■ **Task directions**
Below are some entries; write out each one of them exactly.

■ **Records for processing**
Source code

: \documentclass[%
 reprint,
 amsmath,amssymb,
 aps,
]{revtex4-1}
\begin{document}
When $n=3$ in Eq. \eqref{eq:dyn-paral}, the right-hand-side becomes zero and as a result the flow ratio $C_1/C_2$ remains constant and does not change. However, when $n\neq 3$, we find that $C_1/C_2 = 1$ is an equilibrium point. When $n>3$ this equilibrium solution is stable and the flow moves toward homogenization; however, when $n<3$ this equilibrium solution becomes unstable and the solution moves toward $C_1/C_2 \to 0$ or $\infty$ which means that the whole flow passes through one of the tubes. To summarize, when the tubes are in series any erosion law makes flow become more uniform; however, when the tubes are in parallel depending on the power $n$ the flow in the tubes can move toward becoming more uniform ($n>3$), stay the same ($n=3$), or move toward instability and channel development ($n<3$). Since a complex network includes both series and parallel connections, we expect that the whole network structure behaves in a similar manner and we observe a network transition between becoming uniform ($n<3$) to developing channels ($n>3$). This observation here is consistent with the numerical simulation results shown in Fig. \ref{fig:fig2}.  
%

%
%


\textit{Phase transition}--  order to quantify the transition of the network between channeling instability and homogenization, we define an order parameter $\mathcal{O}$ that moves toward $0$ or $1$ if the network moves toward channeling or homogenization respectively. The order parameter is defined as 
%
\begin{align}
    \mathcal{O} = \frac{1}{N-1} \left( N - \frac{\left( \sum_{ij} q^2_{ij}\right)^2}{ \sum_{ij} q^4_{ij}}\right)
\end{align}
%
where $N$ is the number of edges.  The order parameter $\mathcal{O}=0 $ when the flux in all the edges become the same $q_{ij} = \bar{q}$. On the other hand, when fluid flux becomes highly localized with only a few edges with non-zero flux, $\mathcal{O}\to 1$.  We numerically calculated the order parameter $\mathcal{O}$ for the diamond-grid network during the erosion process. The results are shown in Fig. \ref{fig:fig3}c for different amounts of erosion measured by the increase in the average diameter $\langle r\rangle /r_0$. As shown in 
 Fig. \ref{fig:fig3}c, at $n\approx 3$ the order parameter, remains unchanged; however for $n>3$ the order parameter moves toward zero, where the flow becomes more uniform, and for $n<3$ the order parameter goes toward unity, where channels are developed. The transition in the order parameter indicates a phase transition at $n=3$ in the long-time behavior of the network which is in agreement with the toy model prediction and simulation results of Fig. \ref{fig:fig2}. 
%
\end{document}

■ **Exercise result**
Source code

: \documentclass[%
 reprint,
 amsmath,amssymb,
 aps,
]{revtex4-1}
\begin{document}
When $n=3$ in Eq. \eqref{eq:dyn-paral}, the right-hand-side becomes zero and as a result the flow ratio $C_1/C_2$ remains constant and does not change. However, when $n\neq 3$, we find that $C_1/C_2 = 1$ is an equilibrium point. When $n>3$ this equilibrium solution is stable and the flow moves toward homogenization; however, when $n<3$ this equilibrium solution becomes unstable and the solution moves toward $C_1/C_2 \to 0$ or $\infty$ which means that the whole flow passes through one of the tubes. To summarize, when the tubes are in series any erosion law makes flow become more uniform; however, when the tubes are in parallel depending on the power $n$ the flow in the tubes can move toward becoming more uniform ($n>3$), stay the same ($n=3$), or move toward instability and channel development ($n<3$). Since a complex network includes both series and parallel connections, we expect that the whole network structure behaves in a similar manner and we observe a network transition between becoming uniform ($n<3$) to developing channels ($n>3$). This observation here is consistent with the numerical simulation results shown in Fig. \ref{fig:fig2}.  
%

%
%


\textit{Phase transition}--  order to quantify the transition of the network between channeling instability and homogenization, we define an order parameter $\mathcal{O}$ that moves toward $0$ or $1$ if the network moves toward channeling or homogenization respectively. The order parameter is defined as 
%
\begin{align}
    \mathcal{O} = \frac{1}{N-1} \left( N - \frac{\left( \sum_{ij} q^2_{ij}\right)^2}{ \sum_{ij} q^4_{ij}}\right)
\end{align}
%
where $N$ is the number of edges.  The order parameter $\mathcal{O}=0 $ when the flux in all the edges become the same $q_{ij} = \bar{q}$. On the other hand, when fluid flux becomes highly localized with only a few edges with non-zero flux, $\mathcal{O}\to 1$.  We numerically calculated the order parameter $\mathcal{O}$ for the diamond-grid network during the erosion process. The results are shown in Fig. \ref{fig:fig3}c for different amounts of erosion measured by the increase in the average diameter $\langle r\rangle /r_0$. As shown in 
 Fig. \ref{fig:fig3}c, at $n\approx 3$ the order parameter, remains unchanged; however for $n>3$ the order parameter moves toward zero, where the flow becomes more uniform, and for $n<3$ the order parameter goes toward unity, where channels are developed. The transition in the order parameter indicates a phase transition at $n=3$ in the long-time behavior of the network which is in agreement with the toy model prediction and simulation results of Fig. \ref{fig:fig2}. 
%
\end{document}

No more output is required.